Instructions to follow:
Show all lines from the data that include the word "database".

Available data:
=== Begin Enclosure ===
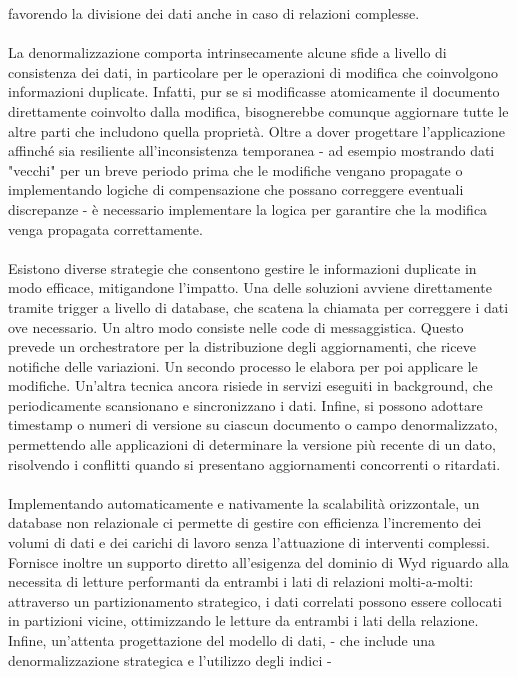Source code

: favorendo la divisione dei dati anche in caso di relazioni complesse.\\
\\
La denormalizzazione comporta intrinsecamente
alcune sfide a livello di consistenza dei dati,
in particolare per le operazioni di modifica che coinvolgono informazioni duplicate.
Infatti, pur se si modificasse atomicamente il documento direttamente coinvolto dalla modifica,
bisognerebbe comunque aggiornare tutte le altre parti che includono quella proprietà.
Oltre a dover progettare l'applicazione affinché sia resiliente all'inconsistenza temporanea - ad esempio mostrando dati "vecchi" per un breve periodo prima che le modifiche vengano propagate
o implementando logiche di compensazione che possano correggere eventuali discrepanze -
è necessario implementare la logica per garantire che la modifica venga propagata correttamente.\\
\\
Esistono diverse strategie che consentono gestire le informazioni duplicate
in modo efficace, mitigandone l'impatto.
Una delle soluzioni avviene direttamente tramite trigger a livello di database,
che scatena la chiamata per correggere i dati ove necessario.
Un altro modo consiste nelle code di messaggistica.
Questo prevede un orchestratore per la distribuzione degli aggiornamenti,
che riceve notifiche delle variazioni.
Un secondo processo le elabora per poi applicare le modifiche.
Un'altra tecnica ancora risiede in servizi eseguiti in background,
che periodicamente scansionano e sincronizzano i dati.
Infine, si possono adottare timestamp o numeri di versione
su ciascun documento o campo denormalizzato,
permettendo alle applicazioni di determinare la versione più recente di un dato,
risolvendo i conflitti quando si presentano aggiornamenti concorrenti o ritardati.\\
\\
Implementando automaticamente e nativamente la scalabilità orizzontale,
un database non relazionale ci permette di gestire con efficienza
l'incremento dei volumi di dati e dei carichi di lavoro 
senza l'attuazione di interventi complessi.
Fornisce inoltre un supporto diretto all'esigenza del dominio di Wyd
riguardo alla necessita di letture performanti
da entrambi i lati di relazioni molti-a-molti:
attraverso un partizionamento strategico,
i dati correlati possono essere collocati in partizioni vicine,
ottimizzando le letture da entrambi i lati della relazione.
Infine, un'attenta progettazione del modello di dati,
- che include una denormalizzazione strategica e l'utilizzo degli indici -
=== End Enclosure ===
Task answer:
Una delle soluzioni avviene direttamente tramite trigger a livello di database,
un database non relazionale ci permette di gestire con efficienza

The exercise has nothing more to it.